• Saved data entries:

^^^^

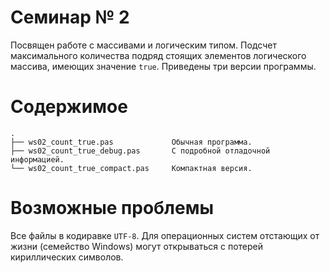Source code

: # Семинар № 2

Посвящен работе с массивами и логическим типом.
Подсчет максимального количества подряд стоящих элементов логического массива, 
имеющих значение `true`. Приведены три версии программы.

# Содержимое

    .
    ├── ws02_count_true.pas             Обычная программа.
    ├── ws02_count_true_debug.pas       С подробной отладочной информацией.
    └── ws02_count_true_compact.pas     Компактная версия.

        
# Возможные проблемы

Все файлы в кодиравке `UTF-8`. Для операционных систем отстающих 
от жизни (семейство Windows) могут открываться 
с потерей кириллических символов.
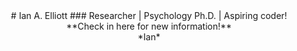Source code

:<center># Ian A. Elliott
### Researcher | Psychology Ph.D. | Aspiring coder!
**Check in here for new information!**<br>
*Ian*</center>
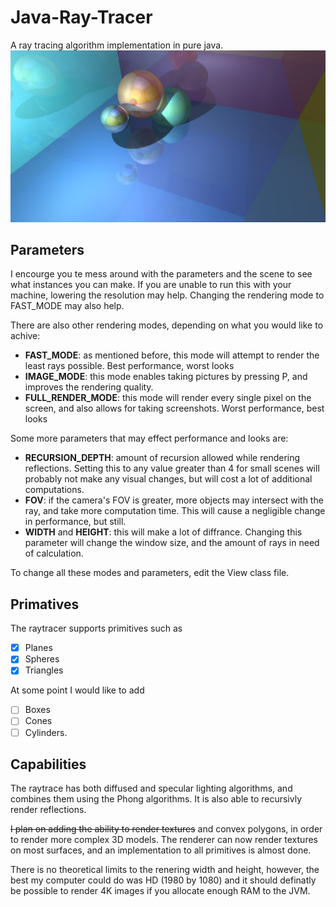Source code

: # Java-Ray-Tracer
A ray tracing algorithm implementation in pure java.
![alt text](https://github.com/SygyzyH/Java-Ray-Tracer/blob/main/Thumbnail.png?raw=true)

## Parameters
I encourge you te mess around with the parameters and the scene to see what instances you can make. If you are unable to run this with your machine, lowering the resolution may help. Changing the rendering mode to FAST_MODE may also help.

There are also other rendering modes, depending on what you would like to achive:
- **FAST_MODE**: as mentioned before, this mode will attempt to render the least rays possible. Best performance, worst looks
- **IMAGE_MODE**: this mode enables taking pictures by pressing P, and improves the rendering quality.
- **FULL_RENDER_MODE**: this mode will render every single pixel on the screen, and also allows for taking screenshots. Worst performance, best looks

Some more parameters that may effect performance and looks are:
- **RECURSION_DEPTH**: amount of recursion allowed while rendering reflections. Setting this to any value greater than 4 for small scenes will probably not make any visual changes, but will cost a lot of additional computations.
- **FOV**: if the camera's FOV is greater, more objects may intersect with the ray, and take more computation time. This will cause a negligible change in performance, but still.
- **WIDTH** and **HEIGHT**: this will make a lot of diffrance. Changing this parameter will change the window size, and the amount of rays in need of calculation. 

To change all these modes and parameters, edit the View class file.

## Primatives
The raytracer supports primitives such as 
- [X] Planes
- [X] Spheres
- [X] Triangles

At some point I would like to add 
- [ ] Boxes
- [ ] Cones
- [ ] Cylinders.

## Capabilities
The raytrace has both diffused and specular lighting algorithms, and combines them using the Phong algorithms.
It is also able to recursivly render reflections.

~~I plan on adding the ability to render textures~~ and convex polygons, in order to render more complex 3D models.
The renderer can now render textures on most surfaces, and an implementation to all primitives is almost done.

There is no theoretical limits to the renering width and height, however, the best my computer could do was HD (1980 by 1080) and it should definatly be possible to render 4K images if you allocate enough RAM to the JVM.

^^^^

• WHAT IS NEEDED:
Once the line with "Посвящен работе с" is found in the data above, reproduce it and each line after it exactly, through the line with "There are also". Omit the pictures.

• THE COMPLETED TASK:
Посвящен работе с массивами и логическим типом.
Подсчет максимального количества подряд стоящих элементов логического массива, 
имеющих значение `true`. Приведены три версии программы.

# Содержимое

    .
    ├── ws02_count_true.pas             Обычная программа.
    ├── ws02_count_true_debug.pas       С подробной отладочной информацией.
    └── ws02_count_true_compact.pas     Компактная версия.

        
# Возможные проблемы

Все файлы в кодиравке `UTF-8`. Для операционных систем отстающих 
от жизни (семейство Windows) могут открываться 
с потерей кириллических символов.
Source code

:<center># Ian A. Elliott
### Researcher | Psychology Ph.D. | Aspiring coder!
**Check in here for new information!**<br>
*Ian*</center>
Source code

: # Java-Ray-Tracer
A ray tracing algorithm implementation in pure java.
![alt text](https://github.com/SygyzyH/Java-Ray-Tracer/blob/main/Thumbnail.png?raw=true)

## Parameters
I encourge you te mess around with the parameters and the scene to see what instances you can make. If you are unable to run this with your machine, lowering the resolution may help. Changing the rendering mode to FAST_MODE may also help.

There are also other rendering modes, depending on what you would like to achive:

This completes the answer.